Mayer closed his eyes for a moment and heaved a sigh. This was going to be every bit as frightening as he dreaded.
He pushed open the door to Mia’s café and squabbled in. He took a quick look around the place and headed right for the most inconspicuous spot, breathe, he told himself as he sat down.
If a hundred different varieties of fear could thunder upon you in one moment that is exactly what happened to him as he looked across the window and saw her walk in.
He slashed his thoughts for a return to the present, just this moment, he thought, that is all you have to work with.
As she reached out her hand he shook it, not the most firm handshake, but he didn’t want to hold her hand too long, it felt frightening.
“Hey!” she chirped, a little too shrill, but that would evade his ears. All he heard was her chirping, she always seemed so much ahead of him in the play-it-cool game.
“Hello,” he replied with a nervous, polite smile.
He couldn’t understand if time was standing still, or moving in concentric circles really, really fast. It felt unreal. It had been eight years since he last saw her. She looked different, in ways he couldn’t understand, but her aura felt the same.
It made him nervous and calmed him down at the same time. Eight years later it was still eight years too soon. It was, he realized at that moment, one of those moments that you could spend your whole life preparing for but never be ready to face.
“This place is such a find!” she exclaimed. “I wish I’d known of it earlier, we were looking for a location to host our book club last month, this would have been perfect.”

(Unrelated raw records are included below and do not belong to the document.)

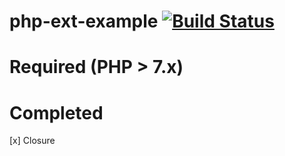 # php-ext-example [![Build Status](https://travis-ci.org/motecshine/php-ext-example.svg?branch=master)](https://travis-ci.org/motecshine/php-ext-example)

# Required (PHP > 7.x)

# Completed 

[x] Closure

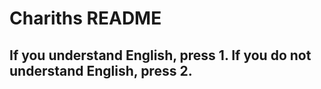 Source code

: # Chariths README

## If you understand English, press 1. If you do not understand English, press 2. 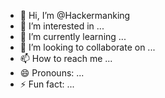 - 👋 Hi, I’m @Hackermanking
- 👀 I’m interested in ...
- 🌱 I’m currently learning ...
- 💞️ I’m looking to collaborate on ...
- 📫 How to reach me ...
- 😄 Pronouns: ...
- ⚡ Fun fact: ...

<!---
Hackermanking/Hackermanking is a ✨ special ✨ repository because its `README.md` (this file) appears on your GitHub profile.
You can click the Preview link to take a look at your changes.
--->
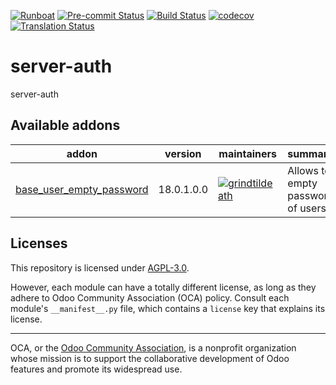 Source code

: 
[![Runboat](https://img.shields.io/badge/runboat-Try%20me-875A7B.png)](https://runboat.odoo-community.org/builds?repo=OCA/server-auth&target_branch=18.0)
[![Pre-commit Status](https://github.com/OCA/server-auth/actions/workflows/pre-commit.yml/badge.svg?branch=18.0)](https://github.com/OCA/server-auth/actions/workflows/pre-commit.yml?query=branch%3A18.0)
[![Build Status](https://github.com/OCA/server-auth/actions/workflows/test.yml/badge.svg?branch=18.0)](https://github.com/OCA/server-auth/actions/workflows/test.yml?query=branch%3A18.0)
[![codecov](https://codecov.io/gh/OCA/server-auth/branch/18.0/graph/badge.svg)](https://codecov.io/gh/OCA/server-auth)
[![Translation Status](https://translation.odoo-community.org/widgets/server-auth-18-0/-/svg-badge.svg)](https://translation.odoo-community.org/engage/server-auth-18-0/?utm_source=widget)

<!-- /!\ do not modify above this line -->

# server-auth

server-auth

<!-- /!\ do not modify below this line -->

<!-- prettier-ignore-start -->

[//]: # (addons)

Available addons
----------------
addon | version | maintainers | summary
--- | --- | --- | ---
[base_user_empty_password](base_user_empty_password/) | 18.0.1.0.0 | [![grindtildeath](https://github.com/grindtildeath.png?size=30px)](https://github.com/grindtildeath) | Allows to empty password of users

[//]: # (end addons)

<!-- prettier-ignore-end -->

## Licenses

This repository is licensed under [AGPL-3.0](LICENSE).

However, each module can have a totally different license, as long as they adhere to Odoo Community Association (OCA)
policy. Consult each module's `__manifest__.py` file, which contains a `license` key
that explains its license.

----
OCA, or the [Odoo Community Association](http://odoo-community.org/), is a nonprofit
organization whose mission is to support the collaborative development of Odoo features
and promote its widespread use.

“It is pretty neat, right?” he decided to reply, after all there was only so much leaden silence he could contain.
She smiled and nodded, looking a little lost.
That, he retained, was her essence. If he ever had to paint her, or write her, if he could do any of those things, she would be lost. Lost in the wonders of the little things around her, lost in a million thoughts that she would never articulate, lost in the silence of beauty and of pain. She was that way, there was always a part of her that was a million miles away, and that part, he suspected, was what made her so beautiful.
“It’s been eight years,” she said, averting her eyes to the table behind him.
“You still can’t look people in the eyes,” he said, bemused.
She laughed, and he could sense that she was nervous too.
“Some things never change, I guess,” she said.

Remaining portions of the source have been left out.